By: Tilghman Lesher (tilghman) 2008-02-11 12:05:05.000-0600

blitzrage: no, you would have only executed the SET once.  putnopvut was initially correct, the values are all evaluated before the application is run.  If you want to conditionally evaluate something, then you need to use two functions, i.e.

NoOp(${SET(TIME_USED=${IF($[${DIALSTATUS} = ANSWER]?$[0${ANSWEREDTIME}/60]:0)})})

The innermost section is evaluated first, followed by each enclosing section in turn, and the final string is passed back to the application to run.

This is an evaluation language, not an interpreted language, so the behavior is to be expected.

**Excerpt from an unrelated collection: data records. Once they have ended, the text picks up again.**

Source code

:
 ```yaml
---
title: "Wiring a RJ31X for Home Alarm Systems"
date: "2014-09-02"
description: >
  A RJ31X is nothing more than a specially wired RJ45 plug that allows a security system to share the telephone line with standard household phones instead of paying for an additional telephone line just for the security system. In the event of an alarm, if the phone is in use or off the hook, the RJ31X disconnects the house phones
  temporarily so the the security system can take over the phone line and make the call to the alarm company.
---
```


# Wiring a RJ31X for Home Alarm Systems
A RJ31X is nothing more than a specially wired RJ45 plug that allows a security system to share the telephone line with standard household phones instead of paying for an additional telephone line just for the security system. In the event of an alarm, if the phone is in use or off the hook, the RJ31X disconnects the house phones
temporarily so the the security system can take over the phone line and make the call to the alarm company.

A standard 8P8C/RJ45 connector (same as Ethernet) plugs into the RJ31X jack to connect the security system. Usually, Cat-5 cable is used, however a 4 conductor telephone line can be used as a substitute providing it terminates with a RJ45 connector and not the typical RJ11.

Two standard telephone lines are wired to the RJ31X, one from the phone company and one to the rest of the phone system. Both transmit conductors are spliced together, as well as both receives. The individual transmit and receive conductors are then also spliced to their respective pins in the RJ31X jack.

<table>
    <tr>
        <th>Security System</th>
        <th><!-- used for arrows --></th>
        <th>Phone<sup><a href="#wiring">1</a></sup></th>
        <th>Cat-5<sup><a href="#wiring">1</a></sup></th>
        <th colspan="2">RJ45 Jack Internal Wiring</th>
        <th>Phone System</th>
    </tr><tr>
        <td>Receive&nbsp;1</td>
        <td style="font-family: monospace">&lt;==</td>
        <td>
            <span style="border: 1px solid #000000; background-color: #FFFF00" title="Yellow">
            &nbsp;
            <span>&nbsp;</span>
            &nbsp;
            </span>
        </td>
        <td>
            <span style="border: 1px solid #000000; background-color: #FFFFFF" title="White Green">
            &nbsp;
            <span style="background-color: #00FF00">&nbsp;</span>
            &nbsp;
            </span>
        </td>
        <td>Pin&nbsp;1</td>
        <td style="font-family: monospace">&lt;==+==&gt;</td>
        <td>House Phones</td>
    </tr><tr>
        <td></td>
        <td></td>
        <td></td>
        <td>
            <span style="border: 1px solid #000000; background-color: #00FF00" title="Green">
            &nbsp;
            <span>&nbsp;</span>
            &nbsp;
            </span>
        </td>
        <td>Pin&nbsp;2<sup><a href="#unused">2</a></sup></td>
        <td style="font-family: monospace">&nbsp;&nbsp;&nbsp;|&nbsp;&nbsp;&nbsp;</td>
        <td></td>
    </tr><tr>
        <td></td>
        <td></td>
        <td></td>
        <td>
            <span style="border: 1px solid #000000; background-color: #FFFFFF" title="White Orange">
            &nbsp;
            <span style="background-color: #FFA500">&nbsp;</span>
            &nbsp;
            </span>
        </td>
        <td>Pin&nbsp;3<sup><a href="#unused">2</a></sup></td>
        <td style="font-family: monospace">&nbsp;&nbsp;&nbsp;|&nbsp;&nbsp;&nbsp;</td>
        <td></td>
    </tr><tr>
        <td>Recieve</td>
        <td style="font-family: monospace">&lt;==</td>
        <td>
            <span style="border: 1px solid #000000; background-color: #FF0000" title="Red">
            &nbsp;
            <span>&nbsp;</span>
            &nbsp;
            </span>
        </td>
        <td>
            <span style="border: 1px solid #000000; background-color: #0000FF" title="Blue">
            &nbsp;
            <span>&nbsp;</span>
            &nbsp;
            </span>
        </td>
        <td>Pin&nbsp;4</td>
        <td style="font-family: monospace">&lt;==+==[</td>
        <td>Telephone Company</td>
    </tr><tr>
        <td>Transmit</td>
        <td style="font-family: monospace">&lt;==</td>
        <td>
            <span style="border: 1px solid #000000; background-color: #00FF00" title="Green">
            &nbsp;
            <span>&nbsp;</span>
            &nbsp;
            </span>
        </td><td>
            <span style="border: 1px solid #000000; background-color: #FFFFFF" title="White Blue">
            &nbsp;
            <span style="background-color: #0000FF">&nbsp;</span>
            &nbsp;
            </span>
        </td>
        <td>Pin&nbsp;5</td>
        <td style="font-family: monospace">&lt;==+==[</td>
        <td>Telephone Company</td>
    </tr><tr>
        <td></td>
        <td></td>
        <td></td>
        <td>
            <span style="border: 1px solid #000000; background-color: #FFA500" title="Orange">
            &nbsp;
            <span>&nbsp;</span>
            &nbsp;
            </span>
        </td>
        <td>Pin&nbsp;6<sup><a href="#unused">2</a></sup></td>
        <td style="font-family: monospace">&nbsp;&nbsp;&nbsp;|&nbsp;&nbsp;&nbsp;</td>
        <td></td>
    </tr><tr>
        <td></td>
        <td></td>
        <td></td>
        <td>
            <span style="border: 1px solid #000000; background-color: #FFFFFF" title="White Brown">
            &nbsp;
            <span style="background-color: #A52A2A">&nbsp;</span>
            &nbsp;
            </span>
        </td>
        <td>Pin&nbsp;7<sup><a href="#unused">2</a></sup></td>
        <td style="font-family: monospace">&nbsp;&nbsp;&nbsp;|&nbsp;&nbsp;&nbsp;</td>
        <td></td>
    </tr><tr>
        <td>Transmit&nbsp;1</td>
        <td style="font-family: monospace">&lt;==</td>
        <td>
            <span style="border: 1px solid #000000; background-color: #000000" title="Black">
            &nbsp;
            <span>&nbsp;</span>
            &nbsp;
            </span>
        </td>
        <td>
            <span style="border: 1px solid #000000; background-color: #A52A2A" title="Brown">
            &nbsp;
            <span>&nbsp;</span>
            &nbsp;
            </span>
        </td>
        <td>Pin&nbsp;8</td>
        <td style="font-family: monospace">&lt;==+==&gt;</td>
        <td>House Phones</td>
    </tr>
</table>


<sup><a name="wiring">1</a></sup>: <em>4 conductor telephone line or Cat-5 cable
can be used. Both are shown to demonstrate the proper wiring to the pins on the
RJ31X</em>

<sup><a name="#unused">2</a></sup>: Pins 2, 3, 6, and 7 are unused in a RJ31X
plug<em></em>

By: Leif Madsen (lmadsen) 2008-02-11 12:51:53.000-0600

OK... but in your example, you're not using the MATH() function... which I was using because I needed a floating point number back. But even with your example, since the inner most function is being executed, then MATH() always gets executed,  even when ${ANSWEREDTIME} is NULL.

I'd just use a Goto() to skip over it if ANSWEREDTIME was NULL, but you can't do that in the 'h' extension without changing the CDR record...

By: Tilghman Lesher (tilghman) 2008-02-11 13:00:53.000-0600

Correct, but you can still dispose of the simple error by prefixing the value that might be blank with 0 and get the same result.